I am looking at the following sum $$ \sum c_1\wedge \cdots\wedge c_n $$ where the summation ranges over $c_1,\ldots,c_n$ such that each $c_i\in\{a,b\}$ and $a$ appears exactly $j$ times. Thus, using the definition of the exterior product, for such $c_i$'s one can always write $$ c_1\wedge \cdots \wedge c_n= \pm \;\underbrace{a\wedge\cdots\wedge a}_j\wedge \underbrace{b\wedge \cdots\wedge b}_{n-j}. $$
Is there an explicit formula for the choice of $+$ or $-$ ?
Is there a closed formula for ${\mathscr Coef}(n,j)$ defined by $$ \sum c_1\wedge \cdots\wedge c_n = {\mathscr Coef} (n,j) \; \underbrace{a\wedge\cdots\wedge a}_j\wedge \underbrace{b\wedge \cdots\wedge b}_{n-j}\qquad ? $$
I understand this problem as "you have an ordered configuration of $n$ marbles, each having color black or white, and exactly $j$ of these are black. What is the signature of the permutation required to order them as all the black marbles, and then all the white ones ? What is the sum of the signatures over all possible configurations ?" But I can't get really far. Thanks in advance.

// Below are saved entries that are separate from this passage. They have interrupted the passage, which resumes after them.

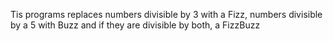 Tis programs replaces numbers divisible by 3 with a Fizz, numbers divisible by a 5 with Buzz and if they are divisible by both, a FizzBuzz
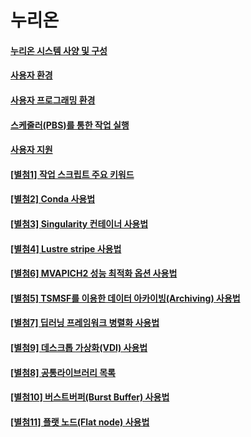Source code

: # 누리온

#### [누리온 시스템 사양 및 구성](system-specifications-and-configurations.md)

#### [사용자 환경](broken-reference)

#### [사용자 프로그래밍 환경](user-programming-environment.md)

#### [스케줄러(PBS)를 통한 작업 실행](running-jobs-through-scheduler.md)

#### [사용자 지원](user-support.md)

#### [\[별첨1\] 작업 스크립트 주요 키워드](attachment-1.md)

#### [\[별첨2\] Conda 사용법](../뉴론/attachment-2/)

#### [\[별첨3\] Singularity 컨테이너 사용법](attachment-3.md)

#### [\[별첨4\] Lustre stripe 사용법](attachment-4.md)

#### [\[별첨6\] MVAPICH2 성능 최적화 옵션 사용법](attachment-6.md)

#### [\[별첨5\] TSMSF를 이용한 데이터 아카이빙(Archiving) 사용법](attachment-5.md)

#### [\[별첨7\] 딥러닝 프레임워크 병렬화 사용법](attachment-7.md)

#### [\[별첨9\] 데스크톱 가상화(VDI) 사용법](attachment-9.md)

#### [\[별첨8\] 공통라이브러리 목록](attachment-8.md)

#### [\[별첨10\] 버스트버퍼(Burst Buffer) 사용법](attachment-10.md)

#### [\[별첨11\] 플랫 노드(Flat node) 사용법](attachment-11.md)

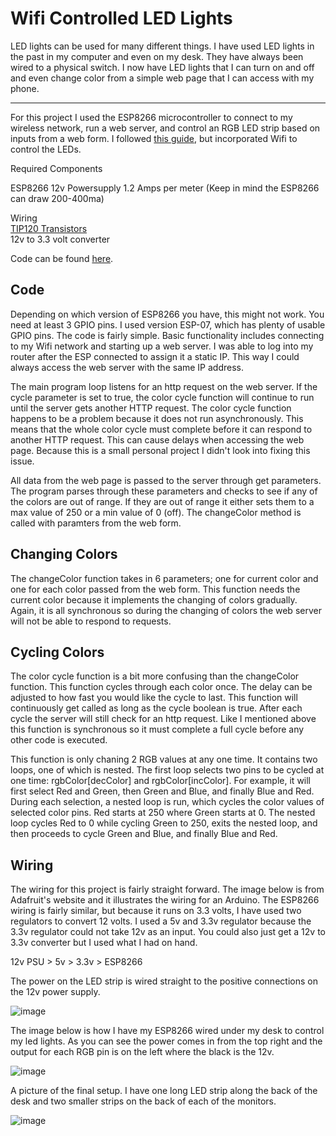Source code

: # Wifi Controlled LED Lights

LED lights can be used for many different things. I have used LED lights in the past in my computer and even on my desk. They have always been wired to a physical switch. I now have LED lights that I can turn on and off and even change color from a simple web page that I can access with my phone.

---

For this project I used the ESP8266 microcontroller to connect to my wireless network, run a web server, and control an RGB LED strip based on inputs from a web form. I followed [this guide](https://learn.adafruit.com/rgb-led-strips), but incorporated Wifi to control the LEDs.

Required Components

ESP8266
12v Powersupply 1.2 Amps per meter (Keep in mind the ESP8266 can draw 200-400ma)

Wiring  
[TIP120 Transistors](http://www.banggood.com/10-Pcs-TIP120-NPN-TO-220-Darlington-Transistors-p-932779.html)  
12v to 3.3 volt converter

Code can be found [here](https://github.com/mgerb/wifi_leds/blob/master/wifi_RGB_strip.ino).

## Code

Depending on which version of ESP8266 you have, this might not work. You need at least 3 GPIO pins. I used version ESP-07, which has plenty of usable GPIO pins. The code is fairly simple. Basic functionality includes connecting to my Wifi network and starting up a web server. I was able to log into my router after the ESP connected to assign it a static IP. This way I could always access the web server with the same IP address.

The main program loop listens for an http request on the web server. If the cycle parameter is set to true, the color cycle function will continue to run until the server gets another HTTP request. The color cycle function happens to be a problem because it does not run asynchronously. This means that the whole color cycle must complete before it can respond to another HTTP request. This can cause delays when accessing the web page. Because this is a small personal project I didn't look into fixing this issue.

All data from the web page is passed to the server through get parameters. The program parses through these parameters and checks to see if any of the colors are out of range. If they are out of range it either sets them to a max value of 250 or a min value of 0 (off). The changeColor method is called with paramters from the web form.

## Changing Colors

The changeColor function takes in 6 parameters; one for current color and one for each color passed from the web form. This function needs the current color because it implements the changing of colors gradually. Again, it is all synchronous so during the changing of colors the web server will not be able to respond to requests.

## Cycling Colors

The color cycle function is a bit more confusing than the changeColor function. This function cycles through each color once. The delay can be adjusted to how fast you would like the cycle to last. This function will continuously get called as long as the cycle boolean is true. After each cycle the server will still check for an http request. Like I mentioned above this function is synchronous so it must complete a full cycle before any other code is executed.

This function is only chaning 2 RGB values at any one time. It contains two loops, one of which is nested. The first loop selects two pins to be cycled at one time: rgbColor[decColor] and rgbColor[incColor]. For example, it will first select Red and Green, then Green and Blue, and finally Blue and Red. During each selection, a nested loop is run, which cycles the color values of selected color pins. Red starts at 250 where Green starts at 0\. The nested loop cycles Red to 0 while cycling Green to 250, exits the nested loop, and then proceeds to cycle Green and Blue, and finally Blue and Red.

## Wiring

The wiring for this project is fairly straight forward. The image below is from Adafruit's website and it illustrates the wiring for an Arduino. The ESP8266 wiring is fairly similar, but because it runs on 3.3 volts, I have used two regulators to convert 12 volts. I used a 5v and 3.3v regulator because the 3.3v regulator could not take 12v as an input. You could also just get a 12v to 3.3v converter but I used what I had on hand.

12v PSU > 5v > 3.3v > ESP8266

The power on the LED strip is wired straight to the positive connections on the 12v power supply.

![image](https://learn.adafruit.com/system/assets/assets/000/002/692/medium800/led_strips_ledstripfet.gif?1396785823)

The image below is how I have my ESP8266 wired under my desk to control my led lights. As you can see the power comes in from the top right and the output for each RGB pin is on the left where the black is the 12v.

![image](http://i.imgur.com/4p5CKOL.jpg)

A picture of the final setup. I have one long LED strip along the back of the desk and two smaller strips on the back of each of the monitors.

![image](http://i.imgur.com/aI5clZW.jpg)
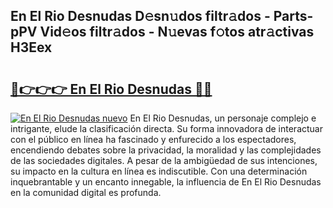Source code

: ## En El Rio Desnudas D𝚎sn𝚞dos filtr𝚊dos - Parts-pPV Vid𝚎os filtr𝚊dos - N𝚞evas f𝚘tos atr𝚊ctivas H3Eex

# <h2><a href="http://mb4lki.tromn.icu/?c=En+El+Rio+Desnudas">🔗👉👉👉 En El Rio Desnudas 🔗🔗</a></h2>

[![En El Rio Desnudas nuevo](https://i.imgur.com/pEAQMta.gif)](http://mb4lki.tromn.icu/?c=En+El+Rio+Desnudas)
En El Rio Desnudas, un personaje complejo e intrigante, elude la clasificación directa. Su forma innovadora de interactuar con el público en línea ha fascinado y enfurecido a los espectadores, encendiendo debates sobre la privacidad, la moralidad y las complejidades de las sociedades digitales. A pesar de la ambigüedad de sus intenciones, su impacto en la cultura en línea es indiscutible. Con una determinación inquebrantable y un encanto innegable, la influencia de En El Rio Desnudas en la comunidad digital es profunda.
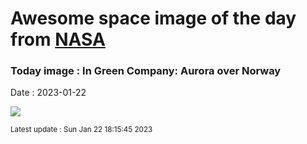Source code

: 
# Awesome space image of the day from [NASA](https://api.nasa.gov/)

### Today image : In Green Company: Aurora over Norway
Date : 2023-01-22

![](https://apod.nasa.gov/apod/image/2301/greencompany_rive_960.jpg)

<small>Latest update : Sun Jan 22 18:15:45 2023</small>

What you are asking about seems to be the sum over all $j$ elements subsets$~S$ of $\{1,2,\ldots,n\}$ of $(-1)^{i(S)}$ where $i(S)$ counts the number of inversions in$~S$: pairs of an element present in$~S$ and a larger element absent from$~S$. Equivalently the permutations of $j$ copies of the symbol $1$ and $n-j$ copies of the symbol$~0$ counted by the parity of the occurrences of $1\,0$, in that order but no necessarily adjacent.
If $n$ is even, divide the string into $n/2$ substrings of length$~2$. If any of them has unequal digits, swap them to find a cancelling string with opposite parity. What remains is the strings built out of copies of $00$ and $11$. Since these always have an even number of digits $1$, the answer is $0$ when $n$ is even but $j$ is odd. When both $n$ and $j$ are even, all remaining strings contribute $+1$, so the answer is $\binom{n/2}{j/2}$ for that case.
For $n$ odd, a simimlar argument shows the answer is $\binom{(n-1)/2}{\lfloor j/2\rfloor}$ (the last symbol must be chosen with the same parity as$~j$ to get any remaining contribution, and it is the same as what one gets without that symbol).